Tuesday, December 15, 2020

A Landmark Lawsuit for Gender-Confused Minors

By Madeleine Kearns

Tuesday, December 15, 2020

 

There is perhaps no aspect of the gender-identity debate more emotionally fraught than the question of what to do about children who say they are transgender. In recent years, lavishly funded transgender-lobby groups have fought hard to implement what they claim is a medical “pause button” whereby gender-dysphoric children and young people are administered “puberty-blocking” drugs that, activists claim, buy these minors more time on the road to transition.

 

Only the most pernicious of euphemisms can justify such a gung-ho approach to this medical intervention.

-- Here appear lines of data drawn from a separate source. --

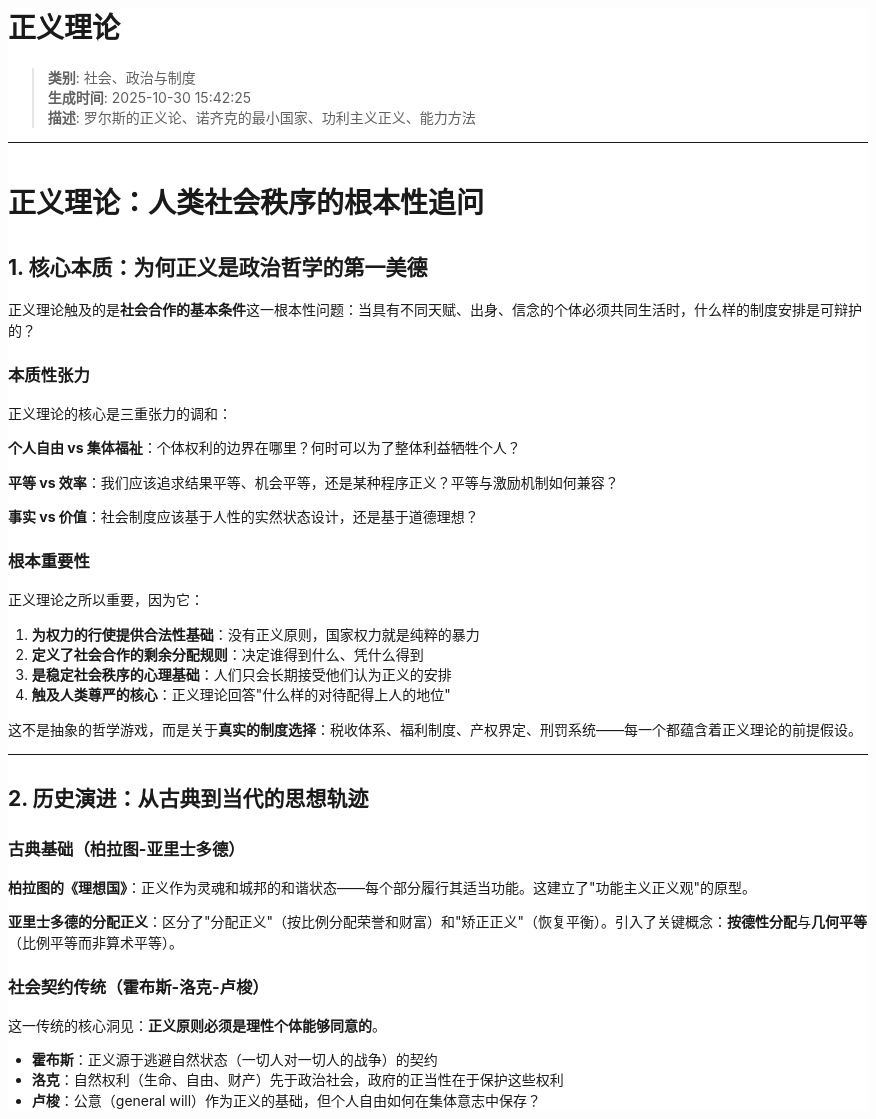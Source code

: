 # 正义理论

> **类别**: 社会、政治与制度  
> **生成时间**: 2025-10-30 15:42:25  
> **描述**: 罗尔斯的正义论、诺齐克的最小国家、功利主义正义、能力方法

---

# 正义理论：人类社会秩序的根本性追问

## 1. 核心本质：为何正义是政治哲学的第一美德

正义理论触及的是**社会合作的基本条件**这一根本性问题：当具有不同天赋、出身、信念的个体必须共同生活时，什么样的制度安排是可辩护的？

### 本质性张力

正义理论的核心是三重张力的调和：

**个人自由 vs 集体福祉**：个体权利的边界在哪里？何时可以为了整体利益牺牲个人？

**平等 vs 效率**：我们应该追求结果平等、机会平等，还是某种程序正义？平等与激励机制如何兼容？

**事实 vs 价值**：社会制度应该基于人性的实然状态设计，还是基于道德理想？

### 根本重要性

正义理论之所以重要，因为它：

1. **为权力的行使提供合法性基础**：没有正义原则，国家权力就是纯粹的暴力
2. **定义了社会合作的剩余分配规则**：决定谁得到什么、凭什么得到
3. **是稳定社会秩序的心理基础**：人们只会长期接受他们认为正义的安排
4. **触及人类尊严的核心**：正义理论回答"什么样的对待配得上人的地位"

这不是抽象的哲学游戏，而是关于**真实的制度选择**：税收体系、福利制度、产权界定、刑罚系统——每一个都蕴含着正义理论的前提假设。

---

## 2. 历史演进：从古典到当代的思想轨迹

### 古典基础（柏拉图-亚里士多德）

**柏拉图的《理想国》**：正义作为灵魂和城邦的和谐状态——每个部分履行其适当功能。这建立了"功能主义正义观"的原型。

**亚里士多德的分配正义**：区分了"分配正义"（按比例分配荣誉和财富）和"矫正正义"（恢复平衡）。引入了关键概念：**按德性分配**与**几何平等**（比例平等而非算术平等）。

### 社会契约传统（霍布斯-洛克-卢梭）

这一传统的核心洞见：**正义原则必须是理性个体能够同意的**。

- **霍布斯**：正义源于逃避自然状态（一切人对一切人的战争）的契约
- **洛克**：自然权利（生命、自由、财产）先于政治社会，政府的正当性在于保护这些权利
- **卢梭**：公意（general will）作为正义的基础，但个人自由如何在集体意志中保存？
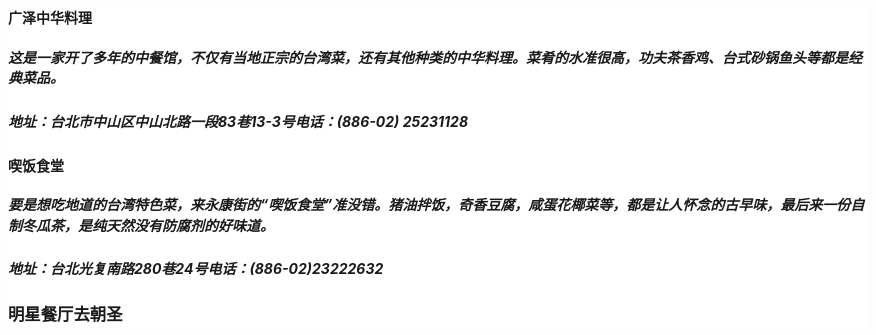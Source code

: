 #### 广泽中华料理
##### 这是一家开了多年的中餐馆，不仅有当地正宗的台湾菜，还有其他种类的中华料理。菜肴的水准很高，功夫茶香鸡、台式砂锅鱼头等都是经典菜品。
##### 地址：台北市中山区中山北路一段83巷13-3号电话：(886-02) 25231128
#### 喫饭食堂
##### 要是想吃地道的台湾特色菜，来永康街的“喫饭食堂”准没错。猪油拌饭，奇香豆腐，咸蛋花椰菜等，都是让人怀念的古早味，最后来一份自制冬瓜茶，是纯天然没有防腐剂的好味道。
##### 地址：台北光复南路280巷24号电话：(886-02)23222632
### 明星餐厅去朝圣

For not only are these drugs experimental, but they are also, in almost every instance, followed by a regimen of cross-sex hormones that compromises a young person’s fertility and sexual function. Puberty blockers are not a “pause button,” then, but a nuclear button, setting children on the path to irreversible bodily impairment they may well deeply regret. (This, of course, is to say nothing of the fact that the vast majority of children grow out of gender dysphoria by late adolescence.)

 

So just when, exactly, is a young person competent to consent to such treatment? At 13 or younger? “Highly unlikely.” What about at 14 or 15? “Doubtful.” How about at 16 or 17? Well, since the drugs are “experimental” and “truly life-changing,” even clinicians treating those nearly at the age of legal adulthood must first consult the courts before prescribing them. But don’t take my word for it: This is the ruling of England’s High Court, which, earlier this month, decreed that children are unable to consent to transgender medical interventions.

 

The High Court case was brought against the Gender Identity Development Service (GIDS) clinic at the Tavistock Hospital in London by Keira Bell, a 23-year-old woman who began to medically transition (FtM) at the clinic in adolescence but has since reverted to a female identity, and by “Mrs. A,” a mother seeking to prevent the clinic from prescribing puberty blockers to her 15-year-old autistic daughter. Though the decision may still be appealed, the ruling could not have been clearer.

 

On the steps on the court, Bell — now, due to “gender reassignment,” a breastless young woman with a deep gravelly voice — spoke of a “complacent and dangerous culture at the heart of the national center responsible for treating children and young people with gender dysphoria” as well as of gender clinicians “playing God with our bodies.” An awkward, anxious teenager, Bell grew up with an alcoholic mother and without a father in the home. Though her courage is remarkable, her story is regrettably familiar. Feeling rejected at school and different from her peers, Bell first found the so-called trans community online; then, inspired by trans activists on YouTube, decided she was really a boy. Bell was referred to GIDS at age 16. Clinicians explained that she would be infertile, but she says now that “I was a teenager; I couldn’t imagine wanting a baby.”

 

Mrs. A spoke with a similar hope that their case would change the fortunes of others. In a statement read out on her behalf, she said: “I hope this judgment will provide a safety net to prevent the unsupervised medical experimentation on children, like my daughter, by an institution charged with helping to alleviate her distress.” The spike in numbers and disproportionate representation of girls in particular should have prompted greater caution. The number of minors referred increased from 97 in 2009 to 2,519 in 2018. There was a 4,000 percent increase in the number of girls. Paul Conrathe, the solicitor representing Bell and Mrs. A, called the decision “a damning indictment of clinical practice at the Tavistock” as well as a “historic judgment” showing how “a culture of unreality has become embedded in the Tavistock.”

 

Indeed, the GIDS has been dogged with scandal after scandal as whistleblowers reported to the Times of London that children came into the clinic with a host of complex co-morbidities to their gender dysphoria — anxiety, depression, eating disorders, sexual abuse, homophobic bullying — but were, on declaring a transgender identity, put on the conveyer belt of transition. One clinician told the Times of London: “The Tavistock were given chance after chance to moderate their approach, after staff voiced our concerns, but they essentially called us transphobic. The High Court has said no, we weren’t transphobic, and the judges agreed with our concerns.”

 

Though there is much to be done by all concerned citizens, the fight to protect vulnerable minors from gender ideology will be ultimately won by those worst affected by it. Still, the case of Keira Bell and Mrs. A ought to inspire hope. They represent a victim and a protector — and remind us that together, theirs is a powerful voice.